U = \(\begin{bmatrix} a_{11} & a_{12} & a_{13} & ….& a_{1n}\\ 0 & a_{22} & a_{23} & …. & a_{2n} \\ 0 & 0 & a_{33} & …. & a_{3n} \\ . & . & . & …. & . \\ 0 & 0 & 0 & …. & a_{nn} \end{bmatrix}\)

The upper triangular matrix is also called as right triangular matrix whereas the lower triangular matrix is also called a left triangular matrix.

Therefore, a square matrix which has zero entries below the main diagonal, are the upper triangular matrix and a square matrix which has zero entries above the main diagonal of the matrix is considered as lower triangular one.

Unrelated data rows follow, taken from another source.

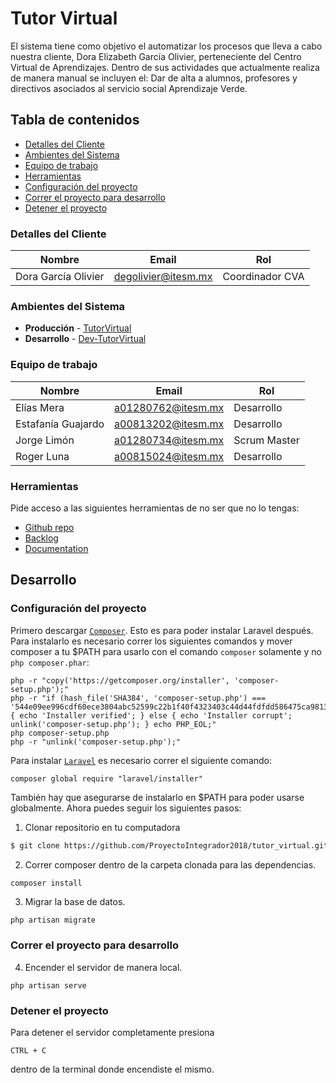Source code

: # Tutor Virtual

El sistema tiene como objetivo el automatizar los procesos que lleva a cabo nuestra cliente, Dora Elizabeth García Olivier, perteneciente del Centro Virtual de Aprendizajes. Dentro de sus actividades que actualmente realiza de manera manual se incluyen el: Dar de alta a alumnos, profesores y directivos asociados al servicio social Aprendizaje Verde.

## Tabla de contenidos

* [Detalles del Cliente](#detalles-del-cliente)
* [Ambientes del Sistema](#ambientes-del-sistema)
* [Equipo de trabajo](#equipo-de-trabajo)
* [Herramientas](#herramientas)
* [Configuración del proyecto](#Configuración-del-proyecto)
* [Correr el proyecto para desarrollo](#Correr-el-proyecto-para-desarrollo)
* [Detener el proyecto](#Detener-el-proyecto)

### Detalles del Cliente

| Nombre              | Email               | Rol              |
| ------------------- | ------------------- | ---------------- |
| Dora García Olivier | degolivier@itesm.mx | Coordinador CVA  |


### Ambientes del Sistema

* **Producción** - [TutorVirtual](http://tutorvirtual.herokuapp.com/)
* **Desarrollo** - [Dev-TutorVirtual](http://dev-tutorvirtual.herokuapp.com/)

### Equipo de trabajo

| Nombre             | Email              | Rol          |
| ------------------ | ------------------ | ------------ |
| Elías Mera         | a01280762@itesm.mx | Desarrollo   |
| Estafanía Guajardo | a00813202@itesm.mx | Desarrollo   |
| Jorge Limón        | a01280734@itesm.mx | Scrum Master |
| Roger Luna         | a00815024@itesm.mx | Desarrollo   |

### Herramientas

Pide acceso a las siguientes herramientas de no ser que no lo tengas:

* [Github repo](https://github.com/ProyectoIntegrador2018/tutor_virtual)
* [Backlog]()
* [Documentation](https://drive.com)

## Desarrollo

### Configuración del proyecto

Primero descargar [`Composer`](https://getcomposer.org/download/). Esto es para poder instalar Laravel después.
Para instalarlo es necesario correr los siguientes comandos y mover composer a tu $PATH para usarlo con el comando ```composer``` solamente y no ```php composer.phar```:

```
php -r "copy('https://getcomposer.org/installer', 'composer-setup.php');"
php -r "if (hash_file('SHA384', 'composer-setup.php') === '544e09ee996cdf60ece3804abc52599c22b1f40f4323403c44d44fdfdd586475ca9813a858088ffbc1f233e9b180f061') { echo 'Installer verified'; } else { echo 'Installer corrupt'; unlink('composer-setup.php'); } echo PHP_EOL;"
php composer-setup.php
php -r "unlink('composer-setup.php');"
```

Para instalar [`Laravel`](https://laravel.com/docs/5.7) es necesario correr el siguiente comando:

```
composer global require "laravel/installer"
```

También hay que asegurarse de instalarlo en $PATH para poder usarse globalmente.
Ahora puedes seguir los siguientes pasos:

1. Clonar repositorio en tu computadora

```bash
$ git clone https://github.com/ProyectoIntegrador2018/tutor_virtual.git
```

2. Correr composer dentro de la carpeta clonada para las dependencias.

```bash
composer install
```

3. Migrar la base de datos.

```
php artisan migrate
```

### Correr el proyecto para desarrollo

4. Encender el servidor de manera local.

```
php artisan serve
```

### Detener el proyecto

Para detener el servidor completamente presiona

```
CTRL + C
```

dentro de la terminal donde encendiste el mismo.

Apart from these two, there are some special form matrices, such as;

- Unitriangular Matrix
- Strictly Triangular Matrix
- Atomic Triangular Matrix

## Properties of Upper Triangular Matrix

- If we add two upper triangular matrices, it will result in an upper triangular matrix itself.
- If we multiply two upper triangular, it will result in an upper triangular matrix itself.
- The inverse of the upper triangular matrix remains upper triangular.
- The transpose of the upper triangular matrix is a lower triangular matrix, U
^{T}= L - If we multiply any scalar quantity to an upper triangular matrix, then the matrix still remains as upper triangular.

**Examples of Upper Triangular Matrix:**

- \(\begin{bmatrix} 1 & -1 \\ 0 & 2 \\ \end{bmatrix}\)
- \(\begin{bmatrix} 1 & 2 & 4 \\ 0 & 3 & 5 \\ 0 & 0 & 6 \\ \end{bmatrix}\)
- \(\begin{bmatrix} 31 & -5 & 14 \\ 0 & 20 & -15 \\ 0 & 0 & 45 \\ \end{bmatrix}\)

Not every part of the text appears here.